And so the big day comes, and he's, like, 15th in line.

And so he's watching all these other skiers goes down the slopes, and he's just kind of getting in his head, and he's getting really worried.

And then along comes Bernard Rusi from Switzerland, and he blazes down the trail, right?

He turns in an amazing time, and everyone says, oh, no.

Oh, no, Franz, what are you gonna do?

We're very worried about Franz.

Is he gonna be able to beat this time?

So Franz gets up there.

It gets ready.

Pulls in hand, and he goes down the slope.

And what follows is what is referred to as one of the greatest downhill runs of all time.

Franz goes very, very fast, but he doesn't just go fast.

He goes crazy out of control fast.

You can still watch the clip on YouTube.

Franz is going down this hill so quickly, but also, it's a little messy.

He almost bites it 5 or 6 times.

People calling from the sidelines are like, oh, oh, it's such a shame that he did that.

Oh, that's definitely going to ruin him.

He almost falls.

His skis are getting a little weird.

He almost just flies into the stands at one point.

I mean, it is a mess, and it is fast, and it turned out to be pretty glorious.

He was bold.

He just went for it.

And for some reason, when you go and you watch this on YouTube, it's like inspiring as a writer.

And it kind of makes you feel like you should just go for it.

You know, block everything else out.

It doesn't matter how messy it is as long as you can cross that finish line in the time you want to cross the finish line.

Someone asked Tony Kushner once about writing plays.

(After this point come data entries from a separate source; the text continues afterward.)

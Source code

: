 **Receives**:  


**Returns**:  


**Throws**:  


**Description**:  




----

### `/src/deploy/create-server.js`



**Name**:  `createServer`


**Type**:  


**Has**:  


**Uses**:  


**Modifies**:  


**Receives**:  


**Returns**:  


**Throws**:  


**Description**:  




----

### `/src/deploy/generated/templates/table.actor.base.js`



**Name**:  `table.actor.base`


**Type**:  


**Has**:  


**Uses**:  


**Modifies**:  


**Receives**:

And if there is any sort of analogy he uses for plays, and the analogy that he uses is lasagna, because apparently he likes making lasagna.

And he thinks that a great play should be like a lasagna.

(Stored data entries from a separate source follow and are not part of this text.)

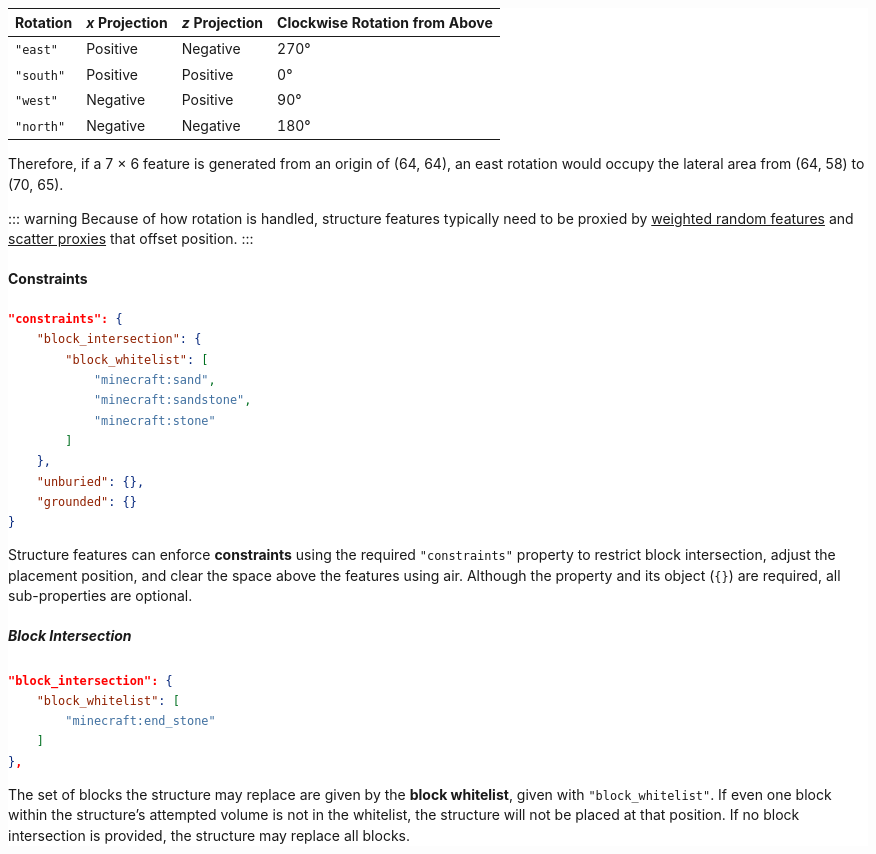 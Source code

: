 | Rotation  | _x_ Projection | _z_ Projection | Clockwise Rotation from Above |
| :-------- | :------------- | :------------- | :---------------------------- |
| `"east"`  | Positive       | Negative       | 270°                          |
| `"south"` | Positive       | Positive       | 0°                            |
| `"west"`  | Negative       | Positive       | 90°                           |
| `"north"` | Negative       | Negative       | 180°                          |

Therefore, if a 7 × 6 feature is generated from an origin of (64, 64), an east rotation would occupy the lateral area from (64, 58) to (70, 65).

::: warning
Because of how rotation is handled, structure features typically need to be proxied by [weighted random features](#weighted-random-features) and [scatter proxies](#scatter-features) that offset position.
:::

#### Constraints

<CodeHeader></CodeHeader>

```json
"constraints": {
	"block_intersection": {
		"block_whitelist": [
			"minecraft:sand",
			"minecraft:sandstone",
			"minecraft:stone"
		]
	},
	"unburied": {},
	"grounded": {}
}
```

Structure features can enforce **constraints** using the required `"constraints"` property to restrict block intersection, adjust the placement position, and clear the space above the features using air. Although the property and its object (`{}`) are required, all sub-properties are optional.

##### Block Intersection

<CodeHeader></CodeHeader>

```json
"block_intersection": {
	"block_whitelist": [
		"minecraft:end_stone"
	]
},
```

The set of blocks the structure may replace are given by the **block whitelist**, given with `"block_whitelist"`. If even one block within the structure’s attempted volume is not in the whitelist, the structure will not be placed at that position. If no block intersection is provided, the structure may replace all blocks.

It should have many layers.

There should be a lot of stuff in there.

There should be so much stuff in there that it almost feels like the whole thing is gonna collapse.

When you bring the slice up out of the pan and onto the plate.

It should look like it's about to topple over and just become nothing.

But there's so much in there. That the flavor is amazing, because you are constantly in this dance with destruction.

Because you have boldness.

And to have that boldness is really difficult.

And if you let too many voices into your head too soon, you can lose that boldness, you can start to 2nd guess yourself.

You can end up crashing out on the downhill slope.

You could end up having the lasagna that falls over.

But if you can keep that spirit of boldness, and if you can really tempt destruction like that and block out the other voices and just go, That will be much more beneficial to creating whatever it is you're creating.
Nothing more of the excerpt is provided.